I would often return to the stories I created and change and refine them. I’d introduce new characters. I’d change a yes into a no, just to see what would happen. I guess I was teaching myself the craft without knowing – learning it by osmosis. I was a voracious reader and that also helped me to understand story structure without me being consciously aware of it.

It never occurred to me to write my tales down until I was in my teens – for whatever reason – but when I eventually did, it was a revelation and I knew from that moment of first setting pen to exercise book that it was what I wanted to do for a career.

In my later teens I went to night school and took classes to learn how to touch type, and requested a typewriter for my 18th birthday (no computers then). By the time I came to be published in my early 30’s I was using an Amstrad ‘green screen.’
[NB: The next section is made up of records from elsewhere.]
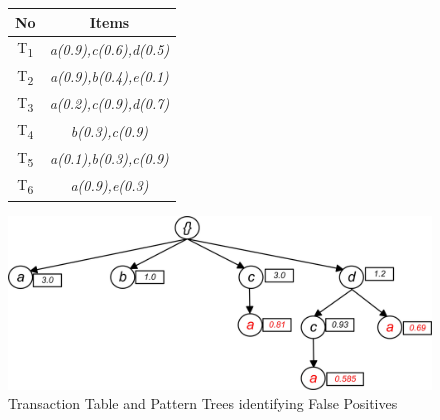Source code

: \begin{figure}
\begin{minipage}{.4\textwidth}
  \centering
  
	\begin{center}
	\begin{tabular}{ |c|c| } 
 	\hline
 		No & Items \\ \hline\hline
 		T\textsubscript{1} & \emph{a(0.9),c(0.6),d(0.5)}\\ \hline
 		T\textsubscript{2}& \emph{a(0.9),b(0.4),e(0.1)}\\ \hline
 		T\textsubscript{3}& \emph{a(0.2),c(0.9),d(0.7)}\\ \hline
 		T\textsubscript{4}& \emph{b(0.3),c(0.9)}\\ \hline
 		T\textsubscript{5}& \emph{a(0.1),b(0.3),c(0.9)} \\ \hline
 		T\textsubscript{6} & \emph{a(0.9),e(0.3)
}\\ \hline
\end{tabular}
\end{center}  
\end{minipage}
\hfill
\begin{minipage}{0.50\textwidth}
  \centering
  \includegraphics[width=\textwidth]{images/frequent_tree_final.jpg}
\end{minipage}
\caption{Transaction Table and Pattern Trees identifying False Positives}
\label{figure:frequent_patterns_final}
\end{figure}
Q: How did you get your big break?

Having decided I would be a novelist at the tender age of 15, it took me until I was 32 to actually get there. In the years between I put in the bum on seat hours and learned my craft. By the time I reached a standard that was good enough to be published – I had 8 unpublished novels in my cupboard and that’s where many of them should stay. I loved writing them and I’m proud of them, but they were my learning curve.

My big break came when I sent my latest effort THE WILD HUNT, off to Carole Blake at the Blake Friedmann literary agency. I didn’t know anyone in publishing at the time. I was a stay at home mum with two small children. I worked in a supermarket at night filling shelves while my husband took his turn at childcare. Carole Blake picked me off her slushpile, liked what she saw from the first page, and offered to represent me. THE WILD HUNT became the object of a major bidding war between four different publishing houses. Michael Joseph from the Penguin group won the auction and as soon as my advance cheque arrived, I handed in my notice at the supermarket and bade farewell to the cat food aisle. THE WILD HUNT went on to win a Betty Trask award, which was presented to me in the Whitehall Banqueting Suite by HRH Prince Charles at a big literary event – light years away from stacking tins of Whiskas at the local Co-op.

Q: How do you begin a new project? Do you plan in detail or just start writing and see where the story takes you?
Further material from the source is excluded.